Print the material below exactly as it stands, please, from its first line to the line holding "Code to the", with no pictures.

------------------------------------------------------------

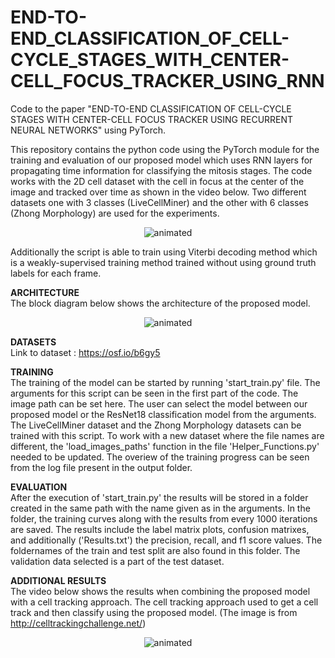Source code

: # END-TO-END_CLASSIFICATION_OF_CELL-CYCLE_STAGES_WITH_CENTER-CELL_FOCUS_TRACKER_USING_RNN
Code to the paper "END-TO-END CLASSIFICATION OF CELL-CYCLE STAGES WITH CENTER-CELL FOCUS TRACKER USING RECURRENT NEURAL NETWORKS" using PyTorch.


This repository contains the python code using the PyTorch module for the training and evaluation of our proposed model which uses RNN layers for propagating time information for classifying the mitosis stages. The code works with the 2D cell dataset with the cell in focus at the center of the image and tracked over time as shown in the video below. Two different datasets one with 3 classes (LiveCellMiner) and the other with 6 classes (Zhong Morphology) are used for the experiments.

<p align="center">
  <img src="cell_sequence.gif" alt="animated" />
</p>

Additionally the script is able to train using Viterbi decoding method which is a weakly-supervised training method trained without using ground truth labels for each frame.

**ARCHITECTURE** <br />
The block diagram below shows the architecture of the proposed model.

<p align="center">
  <img src="proposed_model.png" alt="animated" />
</p>


**DATASETS** <br />
Link to dataset : https://osf.io/b6gy5


**TRAINING** <br />
The training of the model can be started by running 'start_train.py' file. The arguments for this script can be seen in the first part of the code. The image path can be set here. The user can select the model between our proposed model or the ResNet18 classification model from the arguments. The LiveCellMiner dataset and the Zhong Morphology datasets can be trained with this script. To work with a new dataset where the file names are different, the 'load_images_paths' function in the file 'Helper_Functions.py' needed to be updated. The overiew of the training progress can be seen from the log file present in the output folder.

**EVALUATION** <br />
After the execution of 'start_train.py' the results will be stored in a folder created in the same path with the name given as in the arguments. In the folder, the training curves along with the results from every 1000 iterations are saved. The results include the label matrix plots, confusion matrixes, and additionally ('Results.txt') the precision, recall, and f1 score values. The foldernames of the train and test split are also found in this folder. The validation data selected is a part of the test dataset.


**ADDITIONAL RESULTS** <br />
The video below shows the results when combining the proposed model with a cell tracking approach. The cell tracking approach used to get a cell track and then classify using the proposed model. (The image is from http://celltrackingchallenge.net/)

<p align="center">
  <img src="track_and_classify.gif" alt="animated" />
</p>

------------------------------------------------------------

• Result below
Source code

: # END-TO-END_CLASSIFICATION_OF_CELL-CYCLE_STAGES_WITH_CENTER-CELL_FOCUS_TRACKER_USING_RNN
Code to the paper "END-TO-END CLASSIFICATION OF CELL-CYCLE STAGES WITH CENTER-CELL FOCUS TRACKER USING RECURRENT NEURAL NETWORKS" using PyTorch.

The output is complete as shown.